22 October 2021 15:00

What drives the devil’s machine?

Master thesis by Jon Blekastad and Dan Larsen.

Jon Blekastad (left) and Dan Larsen.



This thesis explores the trading schemes related to the dividend withholding tax (DWT) and the associated tax credits, known as cum-ex and cum-cum trades. These schemes have been used to either avoid taxes or in the more extreme cases extract substantial amounts from treasuries across Europe.

The main research question is whether changes in a country’s maximum DWT-rate leads to a significant increase in these transactions. We hypothesize a causal effect between higher tax and trading volume within the event window, as measured by abnormal volume when trades need to occur to perform the schemes. Supplementary to this research question, we also look for effects in abnormal volumes caused by transitions in the standard settlement cycle and legislative measures aimed at combating the schemes in selected countries.

Through preliminary analyses and existing literature, we identified 13 countries of interest to include for the analysis (Austria, Belgium, Switzerland, Germany, Spain, Estonia, Finland, France, Great Britain, Italy, Netherlands, Norway, and Sweden). With this broad selection we include countries where the trading schemes have previously been proven, countries where the schemes might have happened, but also countries that have not imposed a DWT on investors in some of, or the entire period. 

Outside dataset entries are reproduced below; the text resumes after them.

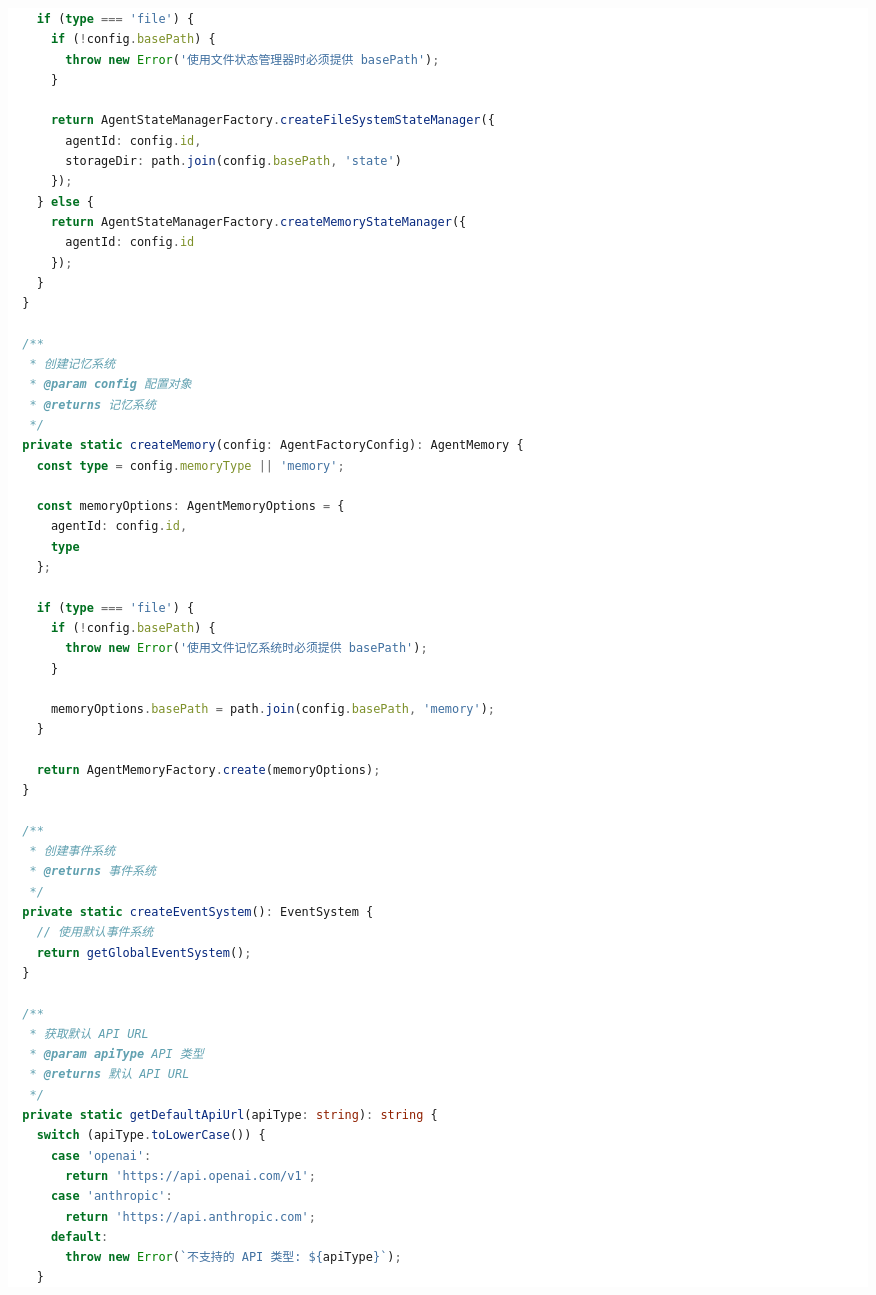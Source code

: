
 ```typescript
    if (type === 'file') {
      if (!config.basePath) {
        throw new Error('使用文件状态管理器时必须提供 basePath');
      }
      
      return AgentStateManagerFactory.createFileSystemStateManager({
        agentId: config.id,
        storageDir: path.join(config.basePath, 'state')
      });
    } else {
      return AgentStateManagerFactory.createMemoryStateManager({
        agentId: config.id
      });
    }
  }
  
  /**
   * 创建记忆系统
   * @param config 配置对象
   * @returns 记忆系统
   */
  private static createMemory(config: AgentFactoryConfig): AgentMemory {
    const type = config.memoryType || 'memory';
    
    const memoryOptions: AgentMemoryOptions = {
      agentId: config.id,
      type
    };
    
    if (type === 'file') {
      if (!config.basePath) {
        throw new Error('使用文件记忆系统时必须提供 basePath');
      }
      
      memoryOptions.basePath = path.join(config.basePath, 'memory');
    }
    
    return AgentMemoryFactory.create(memoryOptions);
  }
  
  /**
   * 创建事件系统
   * @returns 事件系统
   */
  private static createEventSystem(): EventSystem {
    // 使用默认事件系统
    return getGlobalEventSystem();
  }
  
  /**
   * 获取默认 API URL
   * @param apiType API 类型
   * @returns 默认 API URL
   */
  private static getDefaultApiUrl(apiType: string): string {
    switch (apiType.toLowerCase()) {
      case 'openai':
        return 'https://api.openai.com/v1';
      case 'anthropic':
        return 'https://api.anthropic.com';
      default:
        throw new Error(`不支持的 API 类型: ${apiType}`);
    }
```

Our hypothesis was that increased rates in maximum DWT-rates should lead to more abnormal trading close to the ex-date. We find no evidence for our hypothesis through our research. However, we find significantly more abnormal trading around the ex-date when a country levies a DWT, compared to when they don't. 

Most of the legislative measures aimed at combating DWT-schemes seem to have been effective, at least in the markets we have covered. This finding tells us that preventing the schemes from being executed is possible, and that the main reason for the slow responses from national authorities is caused by imperfect communication between and across borders.

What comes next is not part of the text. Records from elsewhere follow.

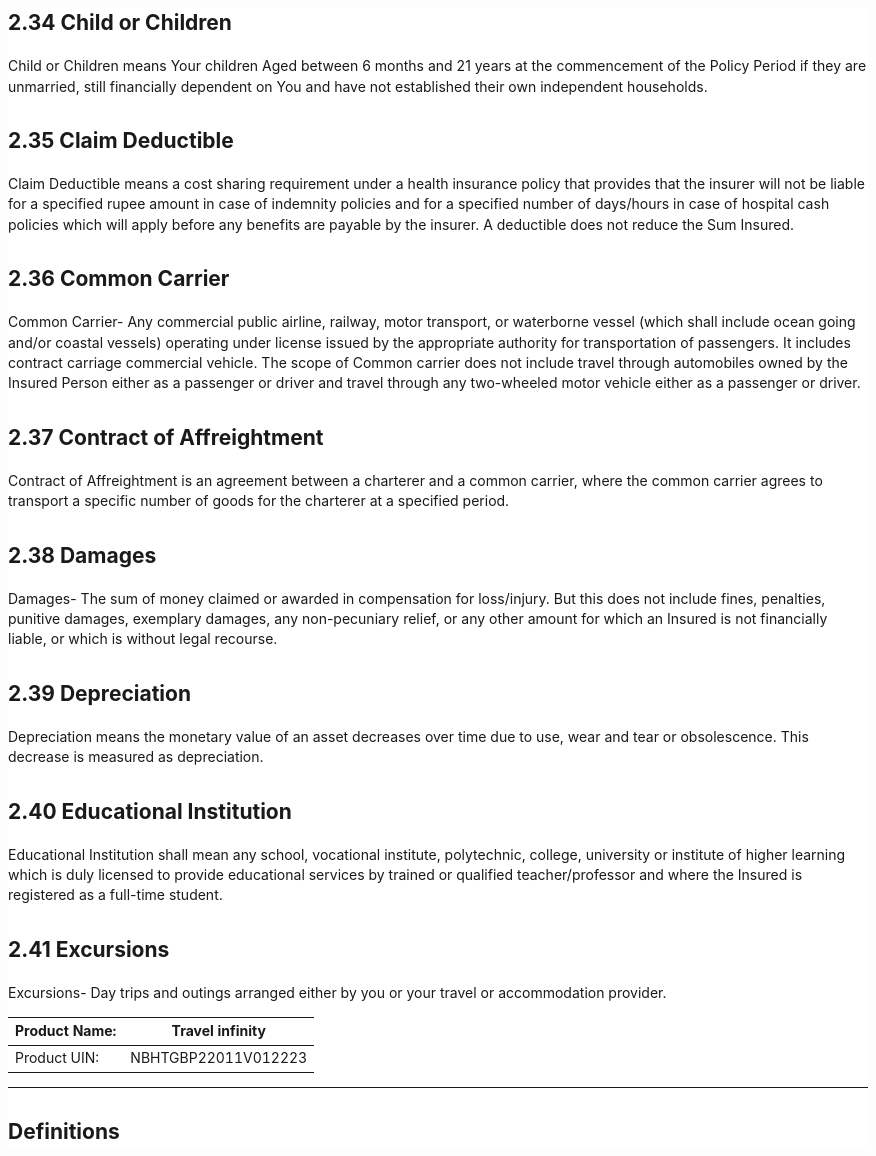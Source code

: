 ## 2.34 Child or Children

Child or Children means Your children Aged between 6 months and 21 years at the commencement of the Policy Period if they are unmarried, still financially dependent on You and have not established their own independent households.

## 2.35 Claim Deductible

Claim Deductible means a cost sharing requirement under a health insurance policy that provides that the insurer will not be liable for a specified rupee amount in case of indemnity policies and for a specified number of days/hours in case of hospital cash policies which will apply before any benefits are payable by the insurer. A deductible does not reduce the Sum Insured.

## 2.36 Common Carrier

Common Carrier- Any commercial public airline, railway, motor transport, or waterborne vessel (which shall include ocean going and/or coastal vessels) operating under license issued by the appropriate authority for transportation of passengers. It includes contract carriage commercial vehicle. The scope of Common carrier does not include travel through automobiles owned by the Insured Person either as a passenger or driver and travel through any two-wheeled motor vehicle either as a passenger or driver.

## 2.37 Contract of Affreightment

Contract of Affreightment is an agreement between a charterer and a common carrier, where the common carrier agrees to transport a specific number of goods for the charterer at a specified period.

## 2.38 Damages

Damages- The sum of money claimed or awarded in compensation for loss/injury. But this does not include fines, penalties, punitive damages, exemplary damages, any non-pecuniary relief, or any other amount for which an Insured is not financially liable, or which is without legal recourse.

## 2.39 Depreciation

Depreciation means the monetary value of an asset decreases over time due to use, wear and tear or obsolescence. This decrease is measured as depreciation.

## 2.40 Educational Institution

Educational Institution shall mean any school, vocational institute, polytechnic, college, university or institute of higher learning which is duly licensed to provide educational services by trained or qualified teacher/professor and where the Insured is registered as a full-time student.

## 2.41 Excursions

Excursions- Day trips and outings arranged either by you or your travel or accommodation provider.

|Product Name:|Travel infinity|
|---|---|
|Product UIN:|NBHTGBP22011V012223|
---
## Definitions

In summary we find that having a DWT leads to increased trading volume around the ex-date, but changes in the DWT-rate have no effect on excess trade. Our investigation into changes in the settlement cycle is inconclusive. Our investigation of the reforms to limit the schemes shows that the reforms have been effective for all countries except Denmark, Norway and Switzerland show a significant decrease in abnormal volume following the new regulatory framework.

Blekastad, Jon, and Dan Tore Berge Larsen: What drives the devil’s machine? An empirical study on dividend withholding taxes, settlement changes, and legislative changes’ effect on trading around the ex-dividend date in European markets. Master Thesis, NHH, 2021.